In the records below, find every line with the word "operations" and copy it.

___ Task inputs ___

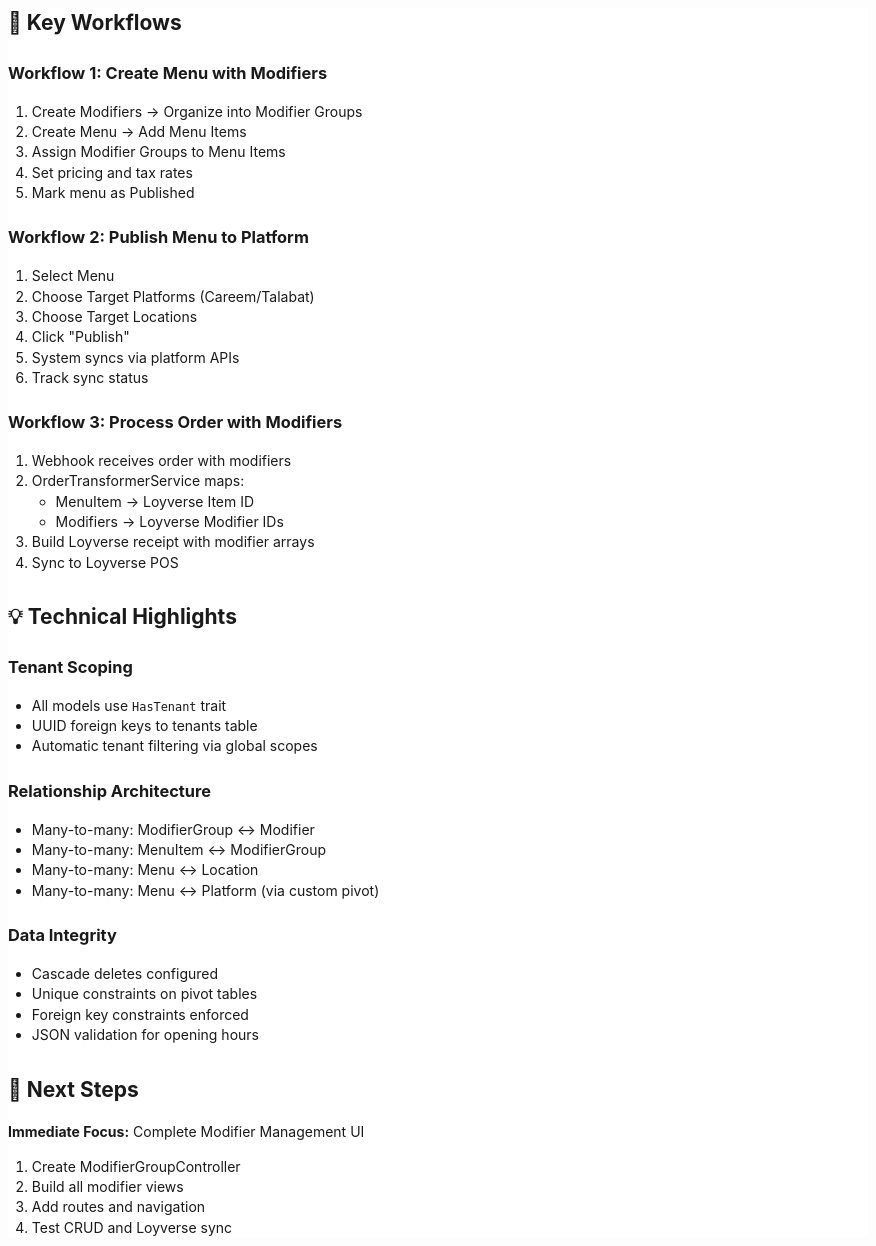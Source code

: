 ## 🔄 Key Workflows

### Workflow 1: Create Menu with Modifiers
1. Create Modifiers → Organize into Modifier Groups
2. Create Menu → Add Menu Items
3. Assign Modifier Groups to Menu Items
4. Set pricing and tax rates
5. Mark menu as Published

### Workflow 2: Publish Menu to Platform
1. Select Menu
2. Choose Target Platforms (Careem/Talabat)
3. Choose Target Locations
4. Click "Publish"
5. System syncs via platform APIs
6. Track sync status

### Workflow 3: Process Order with Modifiers
1. Webhook receives order with modifiers
2. OrderTransformerService maps:
   - MenuItem → Loyverse Item ID
   - Modifiers → Loyverse Modifier IDs
3. Build Loyverse receipt with modifier arrays
4. Sync to Loyverse POS

## 💡 Technical Highlights

### Tenant Scoping
- All models use `HasTenant` trait
- UUID foreign keys to tenants table
- Automatic tenant filtering via global scopes

### Relationship Architecture
- Many-to-many: ModifierGroup ↔ Modifier
- Many-to-many: MenuItem ↔ ModifierGroup
- Many-to-many: Menu ↔ Location
- Many-to-many: Menu ↔ Platform (via custom pivot)

### Data Integrity
- Cascade deletes configured
- Unique constraints on pivot tables
- Foreign key constraints enforced
- JSON validation for opening hours

## 🚀 Next Steps

**Immediate Focus:** Complete Modifier Management UI
1. Create ModifierGroupController
2. Build all modifier views
3. Add routes and navigation
4. Test CRUD and Loyverse sync
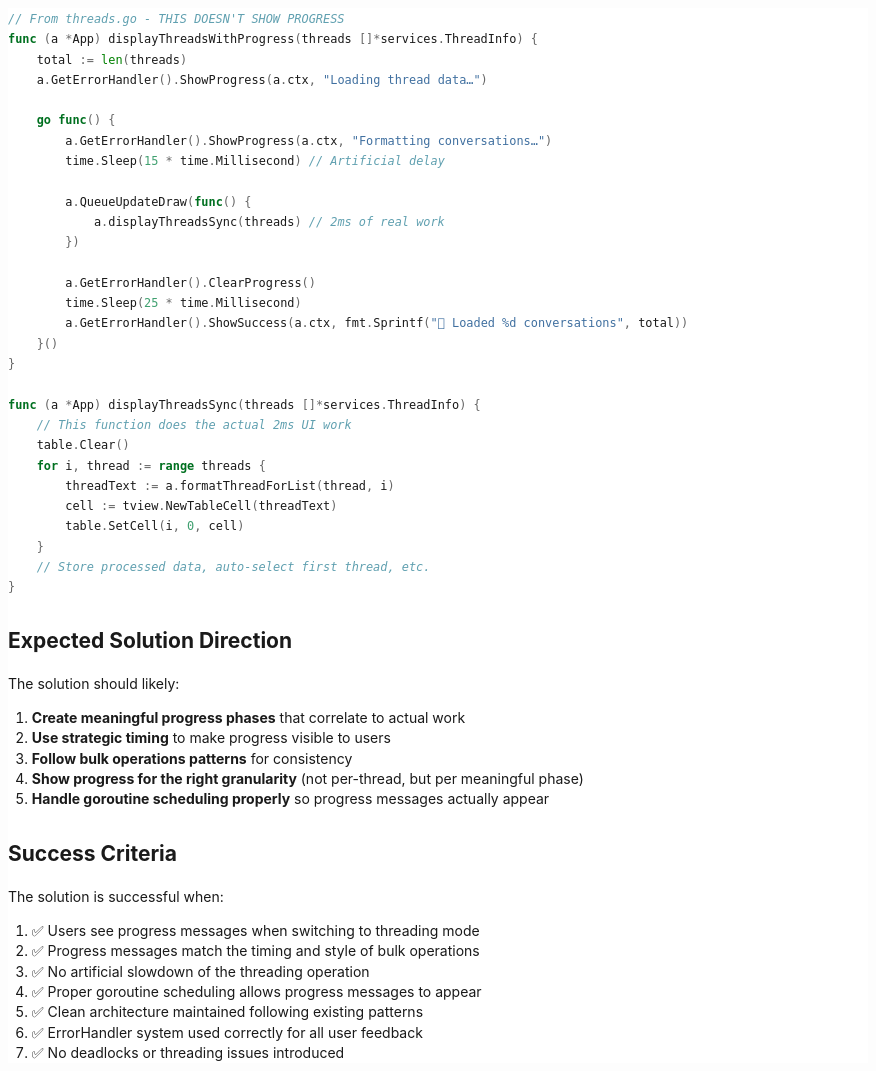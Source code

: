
 ```go
// From threads.go - THIS DOESN'T SHOW PROGRESS
func (a *App) displayThreadsWithProgress(threads []*services.ThreadInfo) {
    total := len(threads)
    a.GetErrorHandler().ShowProgress(a.ctx, "Loading thread data…")
    
    go func() {
        a.GetErrorHandler().ShowProgress(a.ctx, "Formatting conversations…")
        time.Sleep(15 * time.Millisecond) // Artificial delay
        
        a.QueueUpdateDraw(func() {
            a.displayThreadsSync(threads) // 2ms of real work
        })
        
        a.GetErrorHandler().ClearProgress()
        time.Sleep(25 * time.Millisecond)
        a.GetErrorHandler().ShowSuccess(a.ctx, fmt.Sprintf("📧 Loaded %d conversations", total))
    }()
}

func (a *App) displayThreadsSync(threads []*services.ThreadInfo) {
    // This function does the actual 2ms UI work
    table.Clear()
    for i, thread := range threads {
        threadText := a.formatThreadForList(thread, i)
        cell := tview.NewTableCell(threadText)
        table.SetCell(i, 0, cell)
    }
    // Store processed data, auto-select first thread, etc.
}
```

## Expected Solution Direction

The solution should likely:

1. **Create meaningful progress phases** that correlate to actual work
2. **Use strategic timing** to make progress visible to users  
3. **Follow bulk operations patterns** for consistency
4. **Show progress for the right granularity** (not per-thread, but per meaningful phase)
5. **Handle goroutine scheduling properly** so progress messages actually appear

## Success Criteria

The solution is successful when:

1. ✅ Users see progress messages when switching to threading mode
2. ✅ Progress messages match the timing and style of bulk operations  
3. ✅ No artificial slowdown of the threading operation
4. ✅ Proper goroutine scheduling allows progress messages to appear
5. ✅ Clean architecture maintained following existing patterns
6. ✅ ErrorHandler system used correctly for all user feedback
7. ✅ No deadlocks or threading issues introduced
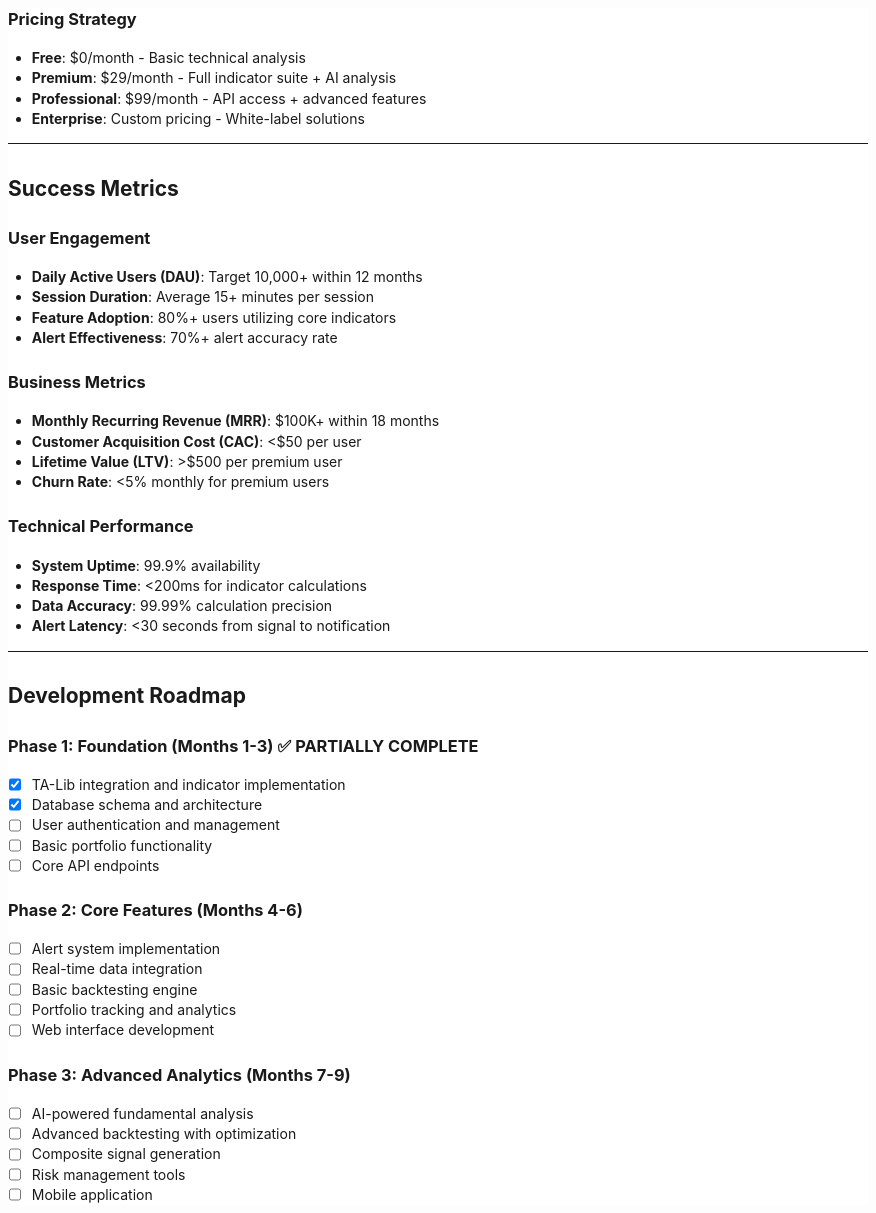 ### **Pricing Strategy**
- **Free**: $0/month - Basic technical analysis
- **Premium**: $29/month - Full indicator suite + AI analysis
- **Professional**: $99/month - API access + advanced features
- **Enterprise**: Custom pricing - White-label solutions

---

## Success Metrics

### **User Engagement**
- **Daily Active Users (DAU)**: Target 10,000+ within 12 months
- **Session Duration**: Average 15+ minutes per session
- **Feature Adoption**: 80%+ users utilizing core indicators
- **Alert Effectiveness**: 70%+ alert accuracy rate

### **Business Metrics**
- **Monthly Recurring Revenue (MRR)**: $100K+ within 18 months
- **Customer Acquisition Cost (CAC)**: <$50 per user
- **Lifetime Value (LTV)**: >$500 per premium user
- **Churn Rate**: <5% monthly for premium users

### **Technical Performance**
- **System Uptime**: 99.9% availability
- **Response Time**: <200ms for indicator calculations
- **Data Accuracy**: 99.99% calculation precision
- **Alert Latency**: <30 seconds from signal to notification

---

## Development Roadmap

### **Phase 1: Foundation (Months 1-3)** ✅ PARTIALLY COMPLETE
- [x] TA-Lib integration and indicator implementation
- [x] Database schema and architecture
- [ ] User authentication and management
- [ ] Basic portfolio functionality
- [ ] Core API endpoints

### **Phase 2: Core Features (Months 4-6)**
- [ ] Alert system implementation
- [ ] Real-time data integration
- [ ] Basic backtesting engine
- [ ] Portfolio tracking and analytics
- [ ] Web interface development

### **Phase 3: Advanced Analytics (Months 7-9)**
- [ ] AI-powered fundamental analysis
- [ ] Advanced backtesting with optimization
- [ ] Composite signal generation
- [ ] Risk management tools
- [ ] Mobile application
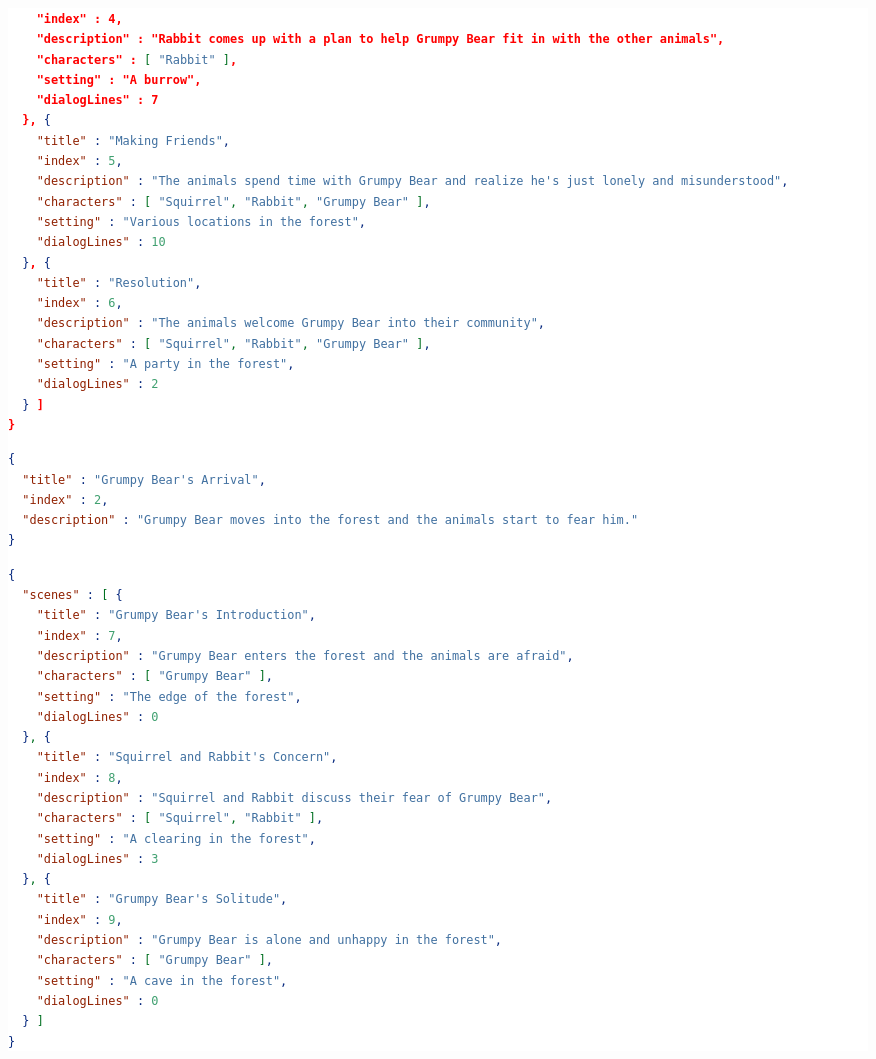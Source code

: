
 ```json
    "index" : 4,
    "description" : "Rabbit comes up with a plan to help Grumpy Bear fit in with the other animals",
    "characters" : [ "Rabbit" ],
    "setting" : "A burrow",
    "dialogLines" : 7
  }, {
    "title" : "Making Friends",
    "index" : 5,
    "description" : "The animals spend time with Grumpy Bear and realize he's just lonely and misunderstood",
    "characters" : [ "Squirrel", "Rabbit", "Grumpy Bear" ],
    "setting" : "Various locations in the forest",
    "dialogLines" : 10
  }, {
    "title" : "Resolution",
    "index" : 6,
    "description" : "The animals welcome Grumpy Bear into their community",
    "characters" : [ "Squirrel", "Rabbit", "Grumpy Bear" ],
    "setting" : "A party in the forest",
    "dialogLines" : 2
  } ]
}
```

```json
{
  "title" : "Grumpy Bear's Arrival",
  "index" : 2,
  "description" : "Grumpy Bear moves into the forest and the animals start to fear him."
}
```

```json
{
  "scenes" : [ {
    "title" : "Grumpy Bear's Introduction",
    "index" : 7,
    "description" : "Grumpy Bear enters the forest and the animals are afraid",
    "characters" : [ "Grumpy Bear" ],
    "setting" : "The edge of the forest",
    "dialogLines" : 0
  }, {
    "title" : "Squirrel and Rabbit's Concern",
    "index" : 8,
    "description" : "Squirrel and Rabbit discuss their fear of Grumpy Bear",
    "characters" : [ "Squirrel", "Rabbit" ],
    "setting" : "A clearing in the forest",
    "dialogLines" : 3
  }, {
    "title" : "Grumpy Bear's Solitude",
    "index" : 9,
    "description" : "Grumpy Bear is alone and unhappy in the forest",
    "characters" : [ "Grumpy Bear" ],
    "setting" : "A cave in the forest",
    "dialogLines" : 0
  } ]
}
```
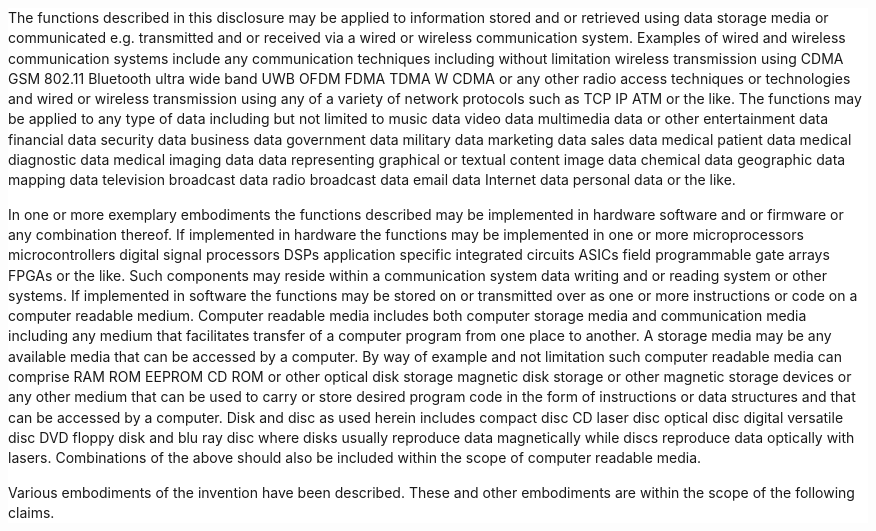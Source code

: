 The functions described in this disclosure may be applied to information stored and or retrieved using data storage media or communicated e.g. transmitted and or received via a wired or wireless communication system. Examples of wired and wireless communication systems include any communication techniques including without limitation wireless transmission using CDMA GSM 802.11 Bluetooth ultra wide band UWB OFDM FDMA TDMA W CDMA or any other radio access techniques or technologies and wired or wireless transmission using any of a variety of network protocols such as TCP IP ATM or the like. The functions may be applied to any type of data including but not limited to music data video data multimedia data or other entertainment data financial data security data business data government data military data marketing data sales data medical patient data medical diagnostic data medical imaging data data representing graphical or textual content image data chemical data geographic data mapping data television broadcast data radio broadcast data email data Internet data personal data or the like.

In one or more exemplary embodiments the functions described may be implemented in hardware software and or firmware or any combination thereof. If implemented in hardware the functions may be implemented in one or more microprocessors microcontrollers digital signal processors DSPs application specific integrated circuits ASICs field programmable gate arrays FPGAs or the like. Such components may reside within a communication system data writing and or reading system or other systems. If implemented in software the functions may be stored on or transmitted over as one or more instructions or code on a computer readable medium. Computer readable media includes both computer storage media and communication media including any medium that facilitates transfer of a computer program from one place to another. A storage media may be any available media that can be accessed by a computer. By way of example and not limitation such computer readable media can comprise RAM ROM EEPROM CD ROM or other optical disk storage magnetic disk storage or other magnetic storage devices or any other medium that can be used to carry or store desired program code in the form of instructions or data structures and that can be accessed by a computer. Disk and disc as used herein includes compact disc CD laser disc optical disc digital versatile disc DVD floppy disk and blu ray disc where disks usually reproduce data magnetically while discs reproduce data optically with lasers. Combinations of the above should also be included within the scope of computer readable media.

Various embodiments of the invention have been described. These and other embodiments are within the scope of the following claims.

___

* Expected output *
3. **Follow bulk operations patterns** for consistency
2. ✅ Progress messages match the timing and style of bulk operations  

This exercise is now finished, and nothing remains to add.